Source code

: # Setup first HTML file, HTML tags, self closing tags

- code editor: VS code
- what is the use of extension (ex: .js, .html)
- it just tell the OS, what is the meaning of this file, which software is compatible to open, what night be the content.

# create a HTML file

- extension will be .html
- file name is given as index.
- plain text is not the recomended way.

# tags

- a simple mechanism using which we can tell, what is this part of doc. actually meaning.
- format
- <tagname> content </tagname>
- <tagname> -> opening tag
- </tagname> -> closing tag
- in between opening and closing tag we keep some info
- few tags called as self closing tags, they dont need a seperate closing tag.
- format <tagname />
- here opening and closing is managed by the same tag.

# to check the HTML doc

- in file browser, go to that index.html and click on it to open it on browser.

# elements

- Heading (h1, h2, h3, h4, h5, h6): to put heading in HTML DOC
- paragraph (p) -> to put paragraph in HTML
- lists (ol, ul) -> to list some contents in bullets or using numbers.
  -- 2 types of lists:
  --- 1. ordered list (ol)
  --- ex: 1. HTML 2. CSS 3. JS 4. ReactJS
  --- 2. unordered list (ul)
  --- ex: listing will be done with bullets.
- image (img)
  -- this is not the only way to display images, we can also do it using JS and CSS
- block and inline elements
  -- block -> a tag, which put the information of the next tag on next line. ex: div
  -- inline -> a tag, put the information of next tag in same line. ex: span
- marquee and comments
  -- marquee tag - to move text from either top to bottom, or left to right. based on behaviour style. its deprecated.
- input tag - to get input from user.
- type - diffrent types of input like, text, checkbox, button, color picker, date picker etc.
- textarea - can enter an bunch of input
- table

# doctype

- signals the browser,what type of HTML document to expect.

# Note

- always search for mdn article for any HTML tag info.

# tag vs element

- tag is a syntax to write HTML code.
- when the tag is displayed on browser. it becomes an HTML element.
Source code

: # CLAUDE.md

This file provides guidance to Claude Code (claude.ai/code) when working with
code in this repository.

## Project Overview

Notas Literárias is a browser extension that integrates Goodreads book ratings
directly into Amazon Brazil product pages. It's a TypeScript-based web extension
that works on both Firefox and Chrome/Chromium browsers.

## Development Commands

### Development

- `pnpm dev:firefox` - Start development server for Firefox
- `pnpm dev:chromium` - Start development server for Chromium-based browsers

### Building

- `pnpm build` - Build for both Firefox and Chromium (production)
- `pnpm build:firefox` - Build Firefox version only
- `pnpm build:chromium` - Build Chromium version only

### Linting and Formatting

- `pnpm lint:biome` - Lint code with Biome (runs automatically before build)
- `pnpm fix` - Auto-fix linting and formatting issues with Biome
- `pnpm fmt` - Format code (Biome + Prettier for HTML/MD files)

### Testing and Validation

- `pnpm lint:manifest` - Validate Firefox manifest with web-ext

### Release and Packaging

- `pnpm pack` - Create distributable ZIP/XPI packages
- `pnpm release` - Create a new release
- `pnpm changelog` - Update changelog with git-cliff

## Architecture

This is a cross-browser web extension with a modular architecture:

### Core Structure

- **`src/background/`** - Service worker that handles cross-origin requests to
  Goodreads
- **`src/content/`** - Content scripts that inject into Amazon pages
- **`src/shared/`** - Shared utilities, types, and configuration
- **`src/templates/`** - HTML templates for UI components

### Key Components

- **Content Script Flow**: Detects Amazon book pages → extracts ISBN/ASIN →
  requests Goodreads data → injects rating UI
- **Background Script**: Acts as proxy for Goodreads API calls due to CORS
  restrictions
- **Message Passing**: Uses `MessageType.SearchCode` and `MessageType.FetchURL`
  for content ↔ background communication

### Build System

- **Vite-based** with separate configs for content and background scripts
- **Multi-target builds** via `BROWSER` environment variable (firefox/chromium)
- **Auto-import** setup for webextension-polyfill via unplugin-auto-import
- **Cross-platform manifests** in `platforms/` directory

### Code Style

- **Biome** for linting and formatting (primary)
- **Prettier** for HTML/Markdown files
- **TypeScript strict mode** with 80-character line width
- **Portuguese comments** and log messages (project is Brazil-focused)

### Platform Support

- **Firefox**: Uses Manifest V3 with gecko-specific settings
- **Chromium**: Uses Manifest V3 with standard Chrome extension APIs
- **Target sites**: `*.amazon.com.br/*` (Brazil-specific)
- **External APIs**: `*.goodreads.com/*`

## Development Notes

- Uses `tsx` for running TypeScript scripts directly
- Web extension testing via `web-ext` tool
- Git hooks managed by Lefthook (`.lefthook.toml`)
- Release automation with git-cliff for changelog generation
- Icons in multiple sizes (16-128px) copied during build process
■ ■ ■
Task to carry out - Begin with the line above that has "### Testing and Validation" and continue through the line that has "### Key Components", setting each one down exactly. Stop there.

Response for this exercise -
### Testing and Validation

- `pnpm lint:manifest` - Validate Firefox manifest with web-ext

### Release and Packaging

- `pnpm pack` - Create distributable ZIP/XPI packages
- `pnpm release` - Create a new release
- `pnpm changelog` - Update changelog with git-cliff

## Architecture

This is a cross-browser web extension with a modular architecture:

### Core Structure

- **`src/background/`** - Service worker that handles cross-origin requests to
  Goodreads
- **`src/content/`** - Content scripts that inject into Amazon pages
- **`src/shared/`** - Shared utilities, types, and configuration
- **`src/templates/`** - HTML templates for UI components

### Key Components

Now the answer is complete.